[Dataset records]:
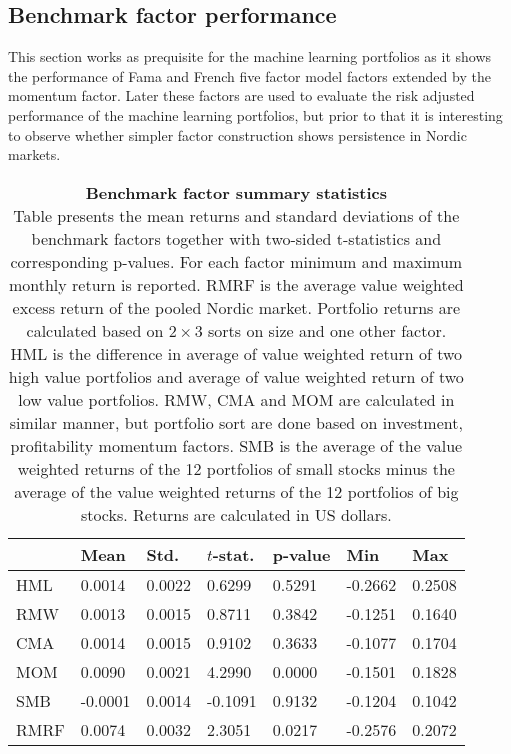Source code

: \documentclass{article}
\begin{document}
\subsection{Benchmark factor performance}\label{BenchmarkFactorPerformance}

This section works as prequisite for the machine learning portfolios as it shows the performance of Fama and French five factor \citeyear{FAMA20151} model factors extended by the momentum factor.  Later these factors are used to evaluate the risk adjusted performance of the machine learning portfolios, but prior to that it is interesting to observe whether simpler factor construction shows persistence in Nordic markets. 

\begin{table}[h]
\small
\caption[Benchmark factor summary statistics]{\textbf{Benchmark factor summary statistics} \\ Table presents the mean returns and standard deviations of the benchmark factors together with two-sided t-statistics and corresponding p-values. For each factor minimum and maximum monthly return is reported.  RMRF is the average value weighted excess return of the pooled Nordic market. Portfolio returns are calculated based on $2 \times 3$ sorts on size and one other factor. HML is the difference in average of value weighted return of two high value portfolios and average of value weighted return of two low value portfolios. RMW, CMA and MOM are calculated in similar manner, but portfolio sort are done based on investment, profitability momentum factors. SMB is the average of the value weighted returns of the 12 portfolios of small stocks minus the average of the value weighted returns of the 12 portfolios of big stocks. Returns are calculated in US dollars.}
\label{table:variableFFfactors}
\centering
{}
\begin{tabularx}{\textwidth}{@{\extracolsep{4pt}} X Y Y Y Y Y Y} 
\toprule
& Mean & Std. & $t$-stat. & p-value & Min & Max \\
\midrule
HML & 0.0014 & 0.0022 & 0.6299 & 0.5291 & -0.2662 & 0.2508 \\
RMW & 0.0013 & 0.0015 & 0.8711 & 0.3842 & -0.1251 & 0.1640 \\
CMA & 0.0014 & 0.0015 & 0.9102 & 0.3633 & -0.1077 & 0.1704 \\
MOM & 0.0090 & 0.0021 & 4.2990 & 0.0000 & -0.1501 & 0.1828 \\
SMB & -0.0001 & 0.0014 & -0.1091 & 0.9132 & -0.1204 & 0.1042 \\
RMRF & 0.0074 & 0.0032 & 2.3051 & 0.0217 & -0.2576 & 0.2072 \\
\bottomrule
\end{tabularx}
\end{table}
\end{document}
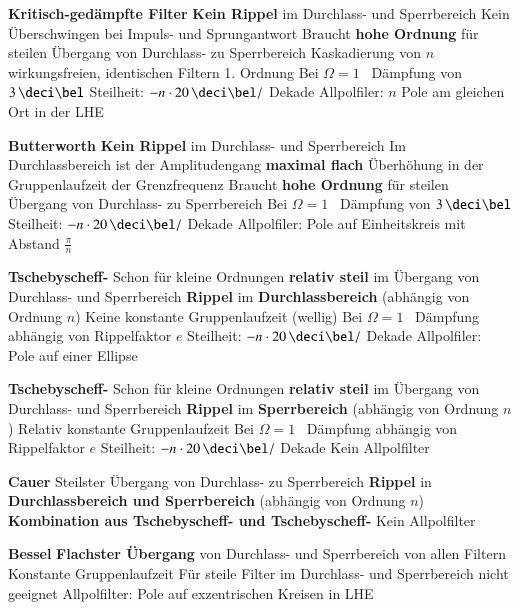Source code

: \begin{outline}
    \1 \textbf{Kritisch-gedämpfte Filter}
        \2[+] \textbf{Kein Rippel} im Durchlass- und Sperrbereich
        \2[+] Kein Überschwingen bei Impuls- und Sprungantwort
        \2[-] Braucht \textbf{hohe Ordnung} für steilen Übergang von Durchlass- zu Sperrbereich
        \2    Kaskadierung von $n$ wirkungsfreien, identischen Filtern 1. Ordnung
        \2    Bei $\Omega = 1$ \textrightarrow\ Dämpfung von $3 \, \deci \bel$
        \2    Steilheit: $- n \cdot 20 \, \deci \bel /$ Dekade
        \2    Allpolfiler: $n$ Pole am gleichen Ort in der LHE

    \1 \textbf{Butterworth}
        \2[+] \textbf{Kein Rippel} im Durchlass- und Sperrbereich
        \2[+] Im Durchlassbereich ist der Amplitudengang \textbf{maximal flach}
        \2[-] Überhöhung in der Gruppenlaufzeit der Grenzfrequenz
        \2[-] Braucht \textbf{hohe Ordnung} für steilen Übergang von Durchlass- zu Sperrbereich
        \2    Bei $\Omega = 1$ \textrightarrow\ Dämpfung von $3 \, \deci \bel$
        \2    Steilheit: $- n \cdot 20 \, \deci \bel /$ Dekade
        \2    Allpolfiler: Pole auf Einheitskreis mit Abstand $\frac{\pi}{n}$ 

    \1 \textbf{Tschebyscheff-}
        \2[+] Schon für kleine Ordnungen \textbf{relativ steil} im Übergang von Durchlass- und Sperrbereich
        \2[-] \textbf{Rippel} im \textbf{Durchlassbereich} (abhängig von Ordnung $n$)
        \2[-] Keine konstante Gruppenlaufzeit (wellig)
        \2    Bei $\Omega = 1$ \textrightarrow\ Dämpfung abhängig von Rippelfaktor $e$
        \2    Steilheit: $- n \cdot 20 \, \deci \bel /$ Dekade
        \2    Allpolfiler: Pole auf einer Ellipse

    \1 \textbf{Tschebyscheff-}
        \2[+] Schon für kleine Ordnungen \textbf{relativ steil} im Übergang von Durchlass- und Sperrbereich
        \2[-] \textbf{Rippel} im \textbf{Sperrbereich} (abhängig von Ordnung $n$)
        \2[-] Relativ konstante Gruppenlaufzeit
        \2    Bei $\Omega = 1$ \textrightarrow\ Dämpfung abhängig von Rippelfaktor $e$
        \2    Steilheit: $- n \cdot 20 \, \deci \bel /$ Dekade
        \2    Kein Allpolfilter

    \1 \textbf{Cauer}
        \2[+] Steilster Übergang von Durchlass- zu Sperrbereich
        \2[-] \textbf{Rippel} in \textbf{Durchlassbereich und Sperrbereich} (abhängig von Ordnung $n$)
        \2    \textbf{Kombination aus Tschebyscheff- und Tschebyscheff-}
        \2    Kein Allpolfilter

    \1 \textbf{Bessel}
        \2[+] \textbf{Flachster Übergang} von Durchlass- und Sperrbereich von allen Filtern
        \2[+] Konstante Gruppenlaufzeit
        \2[-] Für steile Filter im Durchlass- und Sperrbereich nicht geeignet
        \2    Allpolfilter: Pole auf exzentrischen Kreisen in LHE
\end{outline}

[What you should do]: An exact repeat of the lines from the one containing "Kreisen in LHE" through the final line of the entries is the whole answer.

[Answer to this exercise]:
        \2    Allpolfilter: Pole auf exzentrischen Kreisen in LHE
\end{outline}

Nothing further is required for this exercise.